About this exercise →
Every line below that holds the string "apply" should be copied.

Stored data:

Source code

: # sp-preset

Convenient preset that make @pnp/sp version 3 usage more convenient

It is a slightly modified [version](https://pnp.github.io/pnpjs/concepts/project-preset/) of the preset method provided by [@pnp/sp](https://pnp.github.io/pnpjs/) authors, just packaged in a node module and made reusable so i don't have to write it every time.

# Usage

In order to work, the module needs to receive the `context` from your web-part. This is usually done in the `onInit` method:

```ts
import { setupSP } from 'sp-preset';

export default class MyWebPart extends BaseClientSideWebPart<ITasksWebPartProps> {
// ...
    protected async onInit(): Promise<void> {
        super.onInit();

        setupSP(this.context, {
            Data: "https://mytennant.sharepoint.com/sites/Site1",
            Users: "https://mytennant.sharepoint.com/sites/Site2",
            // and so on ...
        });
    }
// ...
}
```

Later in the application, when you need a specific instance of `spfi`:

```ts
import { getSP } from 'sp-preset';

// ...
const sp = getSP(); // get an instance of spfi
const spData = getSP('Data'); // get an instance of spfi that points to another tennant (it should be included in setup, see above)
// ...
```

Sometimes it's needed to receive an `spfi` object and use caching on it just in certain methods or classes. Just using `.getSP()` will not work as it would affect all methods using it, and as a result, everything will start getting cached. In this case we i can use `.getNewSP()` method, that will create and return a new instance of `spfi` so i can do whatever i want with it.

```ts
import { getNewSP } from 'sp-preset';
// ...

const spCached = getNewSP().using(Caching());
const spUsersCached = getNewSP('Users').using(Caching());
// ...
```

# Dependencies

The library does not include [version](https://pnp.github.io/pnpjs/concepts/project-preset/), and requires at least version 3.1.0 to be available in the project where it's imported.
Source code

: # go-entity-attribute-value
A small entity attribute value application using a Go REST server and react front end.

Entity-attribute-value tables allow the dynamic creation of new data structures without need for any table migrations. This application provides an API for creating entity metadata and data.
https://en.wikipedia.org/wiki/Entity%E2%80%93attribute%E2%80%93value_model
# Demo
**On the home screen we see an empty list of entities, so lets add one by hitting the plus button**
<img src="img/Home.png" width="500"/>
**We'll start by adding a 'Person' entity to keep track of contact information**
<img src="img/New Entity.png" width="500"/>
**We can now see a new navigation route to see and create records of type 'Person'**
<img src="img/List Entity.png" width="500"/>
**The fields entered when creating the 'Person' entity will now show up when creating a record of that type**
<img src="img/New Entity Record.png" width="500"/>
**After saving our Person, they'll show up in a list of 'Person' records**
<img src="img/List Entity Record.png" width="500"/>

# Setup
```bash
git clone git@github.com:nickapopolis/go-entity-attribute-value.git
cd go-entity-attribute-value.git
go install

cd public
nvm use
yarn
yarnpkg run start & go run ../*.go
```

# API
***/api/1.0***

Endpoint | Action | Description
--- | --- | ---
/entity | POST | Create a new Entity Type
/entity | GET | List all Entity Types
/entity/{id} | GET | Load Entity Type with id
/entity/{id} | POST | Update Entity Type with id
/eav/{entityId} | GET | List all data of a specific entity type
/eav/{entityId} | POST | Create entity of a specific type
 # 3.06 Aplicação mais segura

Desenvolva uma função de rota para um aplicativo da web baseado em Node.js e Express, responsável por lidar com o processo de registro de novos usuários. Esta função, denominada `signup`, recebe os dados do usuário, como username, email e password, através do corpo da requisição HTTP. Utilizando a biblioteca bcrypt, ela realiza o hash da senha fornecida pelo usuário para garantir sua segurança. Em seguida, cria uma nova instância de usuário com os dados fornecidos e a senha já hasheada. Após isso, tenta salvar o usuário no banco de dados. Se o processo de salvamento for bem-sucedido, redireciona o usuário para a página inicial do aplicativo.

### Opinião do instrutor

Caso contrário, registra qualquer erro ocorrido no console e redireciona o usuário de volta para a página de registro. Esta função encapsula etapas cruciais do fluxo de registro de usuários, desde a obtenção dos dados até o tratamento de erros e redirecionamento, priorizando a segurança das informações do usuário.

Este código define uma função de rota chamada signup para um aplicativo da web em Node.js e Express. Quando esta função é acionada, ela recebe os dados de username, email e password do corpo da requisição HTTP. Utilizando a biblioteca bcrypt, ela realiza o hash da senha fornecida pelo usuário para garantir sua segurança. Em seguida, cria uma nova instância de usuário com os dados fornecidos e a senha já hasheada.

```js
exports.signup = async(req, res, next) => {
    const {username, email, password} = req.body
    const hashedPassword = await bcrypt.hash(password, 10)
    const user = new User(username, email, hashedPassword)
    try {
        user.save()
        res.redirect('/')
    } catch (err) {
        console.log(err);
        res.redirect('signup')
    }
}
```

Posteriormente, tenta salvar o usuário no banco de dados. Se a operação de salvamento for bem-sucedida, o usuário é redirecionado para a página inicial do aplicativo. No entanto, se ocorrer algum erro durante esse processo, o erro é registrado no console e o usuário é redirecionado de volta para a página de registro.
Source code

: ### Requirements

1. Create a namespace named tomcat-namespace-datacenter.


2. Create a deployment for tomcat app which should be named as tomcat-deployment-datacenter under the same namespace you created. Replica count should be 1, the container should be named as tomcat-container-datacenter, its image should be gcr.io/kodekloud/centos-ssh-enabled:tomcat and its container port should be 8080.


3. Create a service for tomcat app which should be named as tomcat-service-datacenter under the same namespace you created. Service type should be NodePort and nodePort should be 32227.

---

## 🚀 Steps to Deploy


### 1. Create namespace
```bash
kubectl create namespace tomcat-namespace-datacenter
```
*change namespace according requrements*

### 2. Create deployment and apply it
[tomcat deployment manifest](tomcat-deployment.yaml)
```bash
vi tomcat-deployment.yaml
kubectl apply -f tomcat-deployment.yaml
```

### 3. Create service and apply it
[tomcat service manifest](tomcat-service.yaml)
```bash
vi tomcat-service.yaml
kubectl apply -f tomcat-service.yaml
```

Your solution →
### 2. Create deployment and apply it
kubectl apply -f tomcat-deployment.yaml
### 3. Create service and apply it
kubectl apply -f tomcat-service.yaml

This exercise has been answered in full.